U.S. President Barack Obama says it is up to the people of Iran to determine their nation's future. At the same time, he says he is troubled by the post-election turmoil there and wants to see an end to the bloodshed.
President Obama says he is deeply troubled by the violence in the streets of Iran, as protesters contest what they see as a rigged presidential election.
"I think it would be wrong for me to be silent about what we have seen on the television over the last few days," said President Obama.
Mr. Obama says the people of Iran need to know their ballots mattered. He says an investigation into allegations of vote rigging should go forward without further bloodshed.
"I think that the democratic process, free speech, the ability of people to peacefully dissent - all those are universal values and need to be respected," said Mr. Obama.
Speaking to reporters at the end of a meeting with Italian Prime Minister Silvio Berlusconi at the White House, President Obama stressed that it is difficult for the United States to pass judgment on the running of the Iranian election. He stressed that "it is up to Iranians to make decisions about who Iran's leaders will be."
"We did not have observers there," he said. "We did not have international observers on hand, so I can't state definitively what happened one way or another with respect to the election. But what I can say is there appears to be a sense on the part of people who were so hopeful and so engaged and so committed to democracy, who now feel betrayed."

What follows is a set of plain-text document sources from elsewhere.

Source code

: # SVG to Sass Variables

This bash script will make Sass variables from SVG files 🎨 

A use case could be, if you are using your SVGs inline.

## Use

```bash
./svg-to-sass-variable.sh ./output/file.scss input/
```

President Obama did not mention the main candidates in the disputed election by name - President Mahmoud Ahmedinejad who has claimed victory or his opponent, reformist Mir Hossein Mousavi, who is challenging the results.
Instead, he chose his words carefully and spoke directly to the protesters.
"What I would say to those people who put so much hope and energy into the political process, I would say to them that the world is watching and inspired by their participation - regardless of what the ultimate outcome of the election was," said President Obama.
The president was asked whether the election dispute and related violence had prompted him to change his mind about seeking a dialogue with Mahmoud Ahmedinejad. Mr. Obama said his position has not changed.
"The use of tough, hard-headed diplomacy - diplomacy with no illusions about Iran and the nature of the differences between our two countries - is critical when it comes to pursuing a core set of our national security interests," said Mr. Obama.
President Obama made specific mention of the need to prevent Iran from developing nuclear weapons, and cutting off its support of terrorists abroad. He said those are core interests not only of the United States, but also of the world.